• Exercise goal: What is the number of lines below that include "input"? Give that number alone.

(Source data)
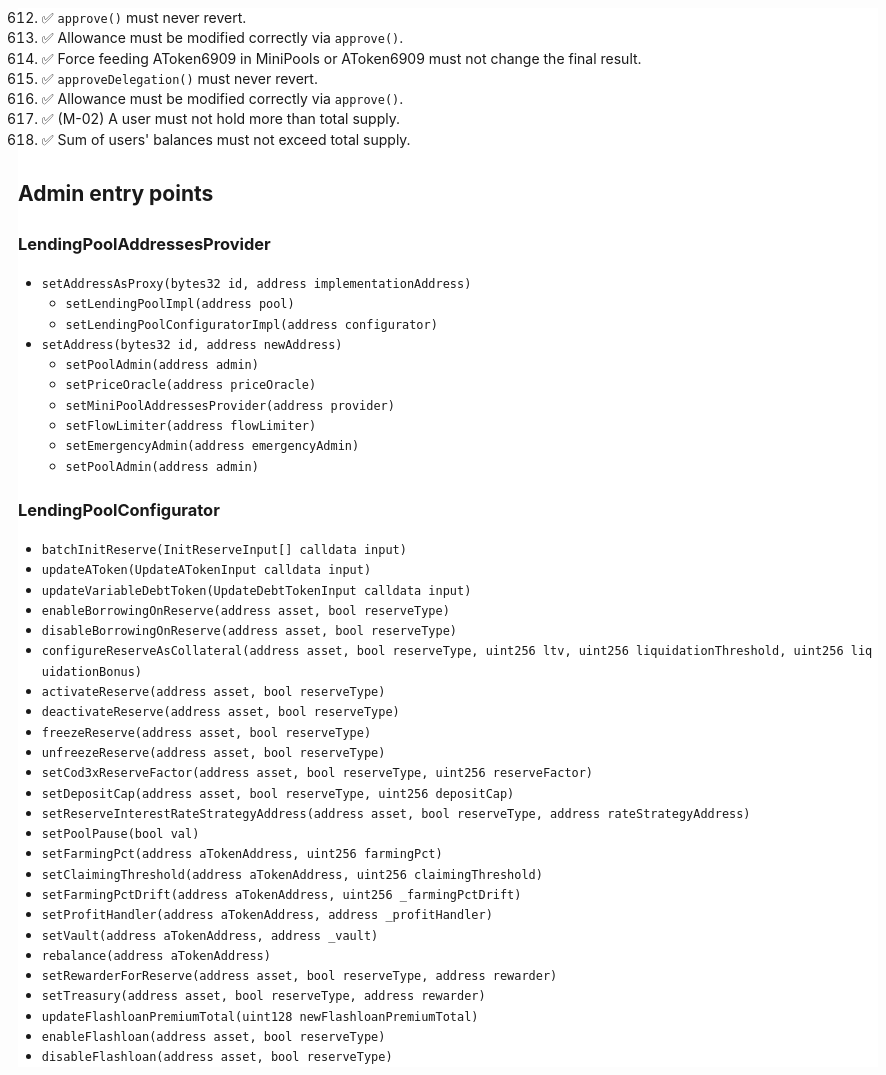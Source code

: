 612. ✅ `approve()` must never revert.
613. ✅ Allowance must be modified correctly via `approve()`.
614. ✅ Force feeding AToken6909 in MiniPools or AToken6909 must not change the final result.
615. ✅ `approveDelegation()` must never revert.
616. ✅ Allowance must be modified correctly via `approve()`.
617. ✅ (M-02) A user must not hold more than total supply.
618. ✅ Sum of users' balances must not exceed total supply.
  
## Admin entry points

### LendingPoolAddressesProvider

- `setAddressAsProxy(bytes32 id, address implementationAddress)`
  - `setLendingPoolImpl(address pool)`
  - `setLendingPoolConfiguratorImpl(address configurator)`
- `setAddress(bytes32 id, address newAddress)`
  - `setPoolAdmin(address admin)`
  - `setPriceOracle(address priceOracle)`
  - `setMiniPoolAddressesProvider(address provider)`
  - `setFlowLimiter(address flowLimiter)`
  - `setEmergencyAdmin(address emergencyAdmin)`
  - `setPoolAdmin(address admin)`


### LendingPoolConfigurator

- `batchInitReserve(InitReserveInput[] calldata input)`
- `updateAToken(UpdateATokenInput calldata input)`
- `updateVariableDebtToken(UpdateDebtTokenInput calldata input)`
- `enableBorrowingOnReserve(address asset, bool reserveType)`
- `disableBorrowingOnReserve(address asset, bool reserveType)`
- `configureReserveAsCollateral(address asset, bool reserveType, uint256 ltv, uint256 liquidationThreshold, uint256 liquidationBonus)`
- `activateReserve(address asset, bool reserveType)`
- `deactivateReserve(address asset, bool reserveType)`
- `freezeReserve(address asset, bool reserveType)`
- `unfreezeReserve(address asset, bool reserveType)`
- `setCod3xReserveFactor(address asset, bool reserveType, uint256 reserveFactor)`
- `setDepositCap(address asset, bool reserveType, uint256 depositCap)`
- `setReserveInterestRateStrategyAddress(address asset, bool reserveType, address rateStrategyAddress)`
- `setPoolPause(bool val)`
- `setFarmingPct(address aTokenAddress, uint256 farmingPct)`
- `setClaimingThreshold(address aTokenAddress, uint256 claimingThreshold)`
- `setFarmingPctDrift(address aTokenAddress, uint256 _farmingPctDrift)`
- `setProfitHandler(address aTokenAddress, address _profitHandler)`
- `setVault(address aTokenAddress, address _vault)`
- `rebalance(address aTokenAddress)`
- `setRewarderForReserve(address asset, bool reserveType, address rewarder)`
- `setTreasury(address asset, bool reserveType, address rewarder)`
- `updateFlashloanPremiumTotal(uint128 newFlashloanPremiumTotal)`
- `enableFlashloan(address asset, bool reserveType)`
- `disableFlashloan(address asset, bool reserveType)`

• Reply: 3